For the moment at least, India is standing atop the world launch industry. On June 30, India’s Polar Satellite Launch Vehicle (PSLV-C23) lifted off from the Satish Dhawan Space Centre at Sriharti flying over the Bay of Bengal into a Sun Synchronous Orbit where it successfully placed its main payload, the 714 kg Spot-7 Earth Observation Satellite into a 655 km orbit.  Deployed in short order afterwards were four commercial microsats.

The PSLV, which is comprised of alternating solid and liquid fueled stages, flew in its most basic “core alone” configuration which does not make use of strap-on boosters. Monday’s launch marked the 26th consecutive successful flight for the relatively modest booster and its fourth completely commercial mission, further confirming its place as one of the world’s most reliable launch vehicles and a clear leader in the small launch vehicle category.

Meanwhile. American, Russian and even European boosters are experiencing delays in getting off the ground for a variety of reasons.

In Russia, a suborbital test launch of its new Angara booster was scrubbed on Friday just 15 seconds prior to ignition due to a problem with a poorly installed valve.

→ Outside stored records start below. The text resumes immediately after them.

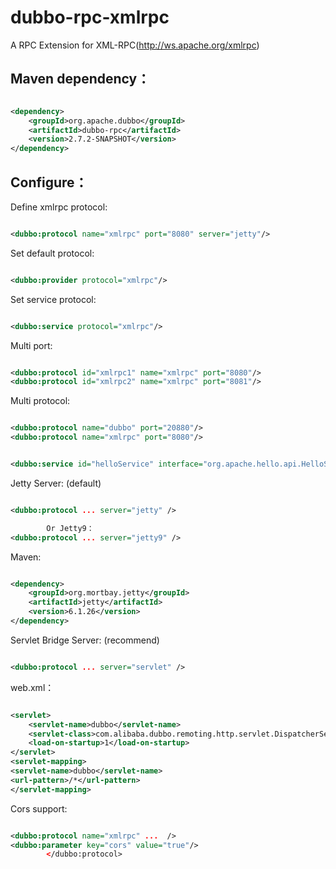 dubbo-rpc-xmlrpc
=====================
A RPC Extension for XML-RPC(http://ws.apache.org/xmlrpc)

## Maven dependency：

```xml

<dependency>
    <groupId>org.apache.dubbo</groupId>
    <artifactId>dubbo-rpc</artifactId>
    <version>2.7.2-SNAPSHOT</version>
</dependency>

```

## Configure：

Define xmlrpc protocol:

```xml

<dubbo:protocol name="xmlrpc" port="8080" server="jetty"/>
```

Set default protocol:

```xml

<dubbo:provider protocol="xmlrpc"/>
```

Set service protocol:

```xml

<dubbo:service protocol="xmlrpc"/>
```

Multi port:

```xml

<dubbo:protocol id="xmlrpc1" name="xmlrpc" port="8080"/>
<dubbo:protocol id="xmlrpc2" name="xmlrpc" port="8081"/>
```

Multi protocol:

```xml

<dubbo:protocol name="dubbo" port="20880"/>
<dubbo:protocol name="xmlrpc" port="8080"/>
```

<!-- multi protocols -->

```xml

<dubbo:service id="helloService" interface="org.apache.hello.api.HelloService" version="1.0.0" protocol="dubbo,xmlrpc"/>
```

Jetty Server: (default)

```xml

<dubbo:protocol ... server="jetty" />

        Or Jetty9：
<dubbo:protocol ... server="jetty9" />

```

Maven:

```xml

<dependency>
    <groupId>org.mortbay.jetty</groupId>
    <artifactId>jetty</artifactId>
    <version>6.1.26</version>
</dependency>
```

Servlet Bridge Server: (recommend)

```xml

<dubbo:protocol ... server="servlet" />

```

web.xml：

```xml

<servlet>
    <servlet-name>dubbo</servlet-name>
    <servlet-class>com.alibaba.dubbo.remoting.http.servlet.DispatcherServlet</servlet-class>
    <load-on-startup>1</load-on-startup>
</servlet>
<servlet-mapping>
<servlet-name>dubbo</servlet-name>
<url-pattern>/*</url-pattern>
</servlet-mapping>
```

Cors support:

```xml

<dubbo:protocol name="xmlrpc" ...  />
<dubbo:parameter key="cors" value="true"/>
        </dubbo:protocol>
```
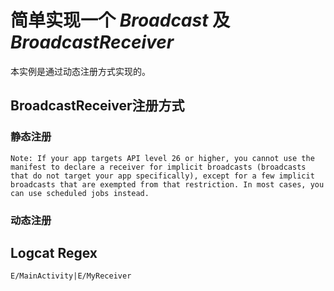 # 简单实现一个 *Broadcast* 及 *BroadcastReceiver*

本实例是通过动态注册方式实现的。

## BroadcastReceiver注册方式

### 静态注册

    Note: If your app targets API level 26 or higher, you cannot use the manifest to declare a receiver for implicit broadcasts (broadcasts that do not target your app specifically), except for a few implicit broadcasts that are exempted from that restriction. In most cases, you can use scheduled jobs instead.

### 动态注册

## Logcat Regex

```
E/MainActivity|E/MyReceiver
```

Furthermore one of the Soviet era boosters it ultimately designed to replace, the heavy lift Proton, remains grounded following its most recent failure.

For Europe, the rock solid reliable Ariane V is experiencing a delay due to its one Achilles heel, the necessity of having two payloads ready at the same to time in order to fly in a cost effective dual launch scenario.

In the U.S., both SpaceX and Orbital Sciences have encountered a series of delays in their next missions off the pad, and even United Launch Alliance got in on the act when a planned Monday liftoff of NASA’s Orbiting Carbon Observatory-2 (OSO-2) aboard one of the final Delta II boosters, was delayed when a water valve in the pad’s acoustic protection system failed. With the problem resolved, the booster lifted off at 2:56 am PDT this morning.

For India, the rest of the year is expected to bring two moments which hold the potential for vaulting it from a reliable provider of small launch vehicles to the next step on the world stage.  Later this summer, India plans to conduct a suborbital test flight of the GSLV-III (Geosynchronous Satellite Launch Vehicle ) its planned entry into the commercial mainstream. Visually similar to the Ariane V, albeit on a somewhat smaller scale , the GSLV-III is expected to be able to place 5,000 kg satellites into Geosynchronous Transfer Orbit.  For the maiden flight, the GSLV Mk. III  will launch with an inert upper stage, but it will also be carrying the next step in India’s bid to join Russia, China (and presumably the United States) with a crewed space program of its own. Going along for the ride will be an engineering model of a two person LEO crew capsule.

The main event in India’s 2014 space calender however, will be taking place quite a bit further away than low Earth orbit. On September 24, its Mars Orbiter Mission (MOM) spacecraft is scheduled to perform a Mars Orbit Insertion burn, placing it into an elliptical orbit around the Red Planet.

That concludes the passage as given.